Василий опешил, не ожидая подобного вопроса, но потом собрался с мыслями и вместо того, чтобы пожать плечами и уйти, чего, видно, и ждал от него старый генерал, ответил:
– Совета, ваше высокопревосходительство.
Генерал Игнатьев еще какое-то время рассматривал юношу или делал вид, что смотрит на него, а сам размышлял, как правильно ответить, чтобы не обидеть незаслуженно настрадавшегося сироту, которому в душе сочувствовал. Направить его на путь поиска правды не смел, зная, чем те поиски могут обернуться для него лично. Потому, взвешивая каждое слово, предложил:
– Не лучше ли… будет… подождать? …
– Чего прикажете ждать? – тут же подхватил Мирович, пытаясь перевести их разговор к чему-то ясному и понятному.
– Ждать, когда все прояснится.
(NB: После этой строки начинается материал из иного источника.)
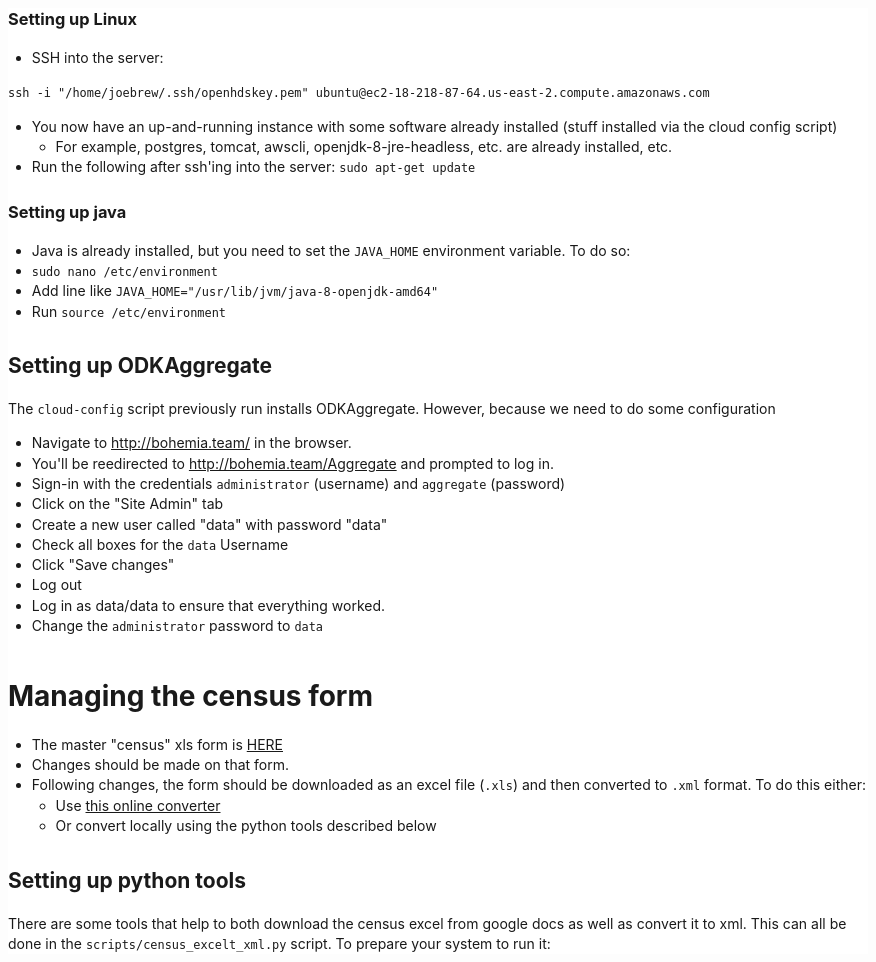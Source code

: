 
### Setting up Linux  

- SSH into the server:
```
ssh -i "/home/joebrew/.ssh/openhdskey.pem" ubuntu@ec2-18-218-87-64.us-east-2.compute.amazonaws.com
```
- You now have an up-and-running instance with some software already installed (stuff installed via the cloud config script)
  - For example, postgres, tomcat, awscli, openjdk-8-jre-headless, etc. are already installed, etc.
- Run the following after ssh'ing into the server: `sudo apt-get update`


### Setting up java

- Java is already installed, but you need to set the `JAVA_HOME` environment variable. To do so:
- `sudo nano /etc/environment`
- Add line like `JAVA_HOME="/usr/lib/jvm/java-8-openjdk-amd64"`
- Run `source /etc/environment`

## Setting up ODKAggregate

The `cloud-config` script previously run installs ODKAggregate. However, because we need to do some configuration

- Navigate to http://bohemia.team/ in the browser.
- You'll be reedirected to http://bohemia.team/Aggregate and prompted to log in.
- Sign-in with the credentials `administrator` (username) and `aggregate` (password)
- Click on the "Site Admin" tab
- Create a new user called "data" with password "data"
- Check all boxes for the `data` Username
- Click "Save changes"
- Log out
- Log in as data/data to ensure that everything worked.
- Change the `administrator` password to `data`

# Managing the census form

- The master "census" xls form is [HERE](https://docs.google.com/spreadsheets/d/16_drw-35haLaBlB6tn92mr6zbIuYorAUDyieGONyGTM/edit#gid=141178862)
- Changes should be made on that form.
- Following changes, the form should be downloaded as an excel file (`.xls`) and then converted to `.xml` format. To do this either:
  - Use [this online converter](https://xlsform.opendatakit.org/)
  - Or convert locally using the python tools described below

## Setting up python tools

There are some tools that help to both download the census excel from google docs as well as convert it to xml. This can all be done in the `scripts/census_excelt_xml.py` script. To prepare your system to run it:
Чего же еще… – Генералу Игнатьеву не хотелось полной ясности, потому как в тени ее таилось много опасных поворотов и неожиданностей.
– Моя бабушка и все другие тридцать лет ждали, – не особо раздумывая, внес ясность Василий.
– Напиши прошение. – Игнатьев попробовал все же дать совет, наперед понимая, что любое прошение не несет в себе ответа на поставленный перед ним вопрос.
– На чье имя прикажете писать? – Василий, ведомый все той же своей «непоборимостью», не думал отступать и покидать кабинет, не разобравшись хоть в чем-то. – На ваше имя или… – Он не стал продолжать, поскольку все же надеялся на генеральскую помощь хотя бы в самом малом, что тот подскажет, куда именно стоит отправлять прошение.
Генерал помялся, но потом решил, что вряд ли ему кто-то поставит в упрек данный молодому воспитаннику совет – он же его не на измену толкает, а всего лишь к поступку, разрешенному каждому верноподданному. И, как бы нехотя, глядя на темное окно, обронил:
– На имя государыни императрицы… – Помолчал, кашлянул и спросил осторожно: – Без ошибок сумеешь сам написать или обратишься к кому знающему?
Василий хмыкнул, поскольку, еще учась в семинарии, уже писал прошение на высочайшее имя о зачислении его в Шляхетский корпус. И за небольшую плату часто помогал младшим ученикам-семинаристам писать разные прошения-ходатайства на имя владыки, а потому опыт в том имел.
– Разрешите идти? – спросил он, понимая, что ничего другого, даже слов поддержки, он от этого пожилого человека не услышит. Да и не нужны они ему были – пережил уже ту пору, когда хотел броситься в реку от жалости к самому себе.
И генерал, словно почувствовав, что этот юноша сам справится со всеми напастями и постоит за себя, ничего говорить ему не стал, лишь устало махнул рукой, отпустив того и дальше шагать по жизни в одиночку без чьей-либо помощи.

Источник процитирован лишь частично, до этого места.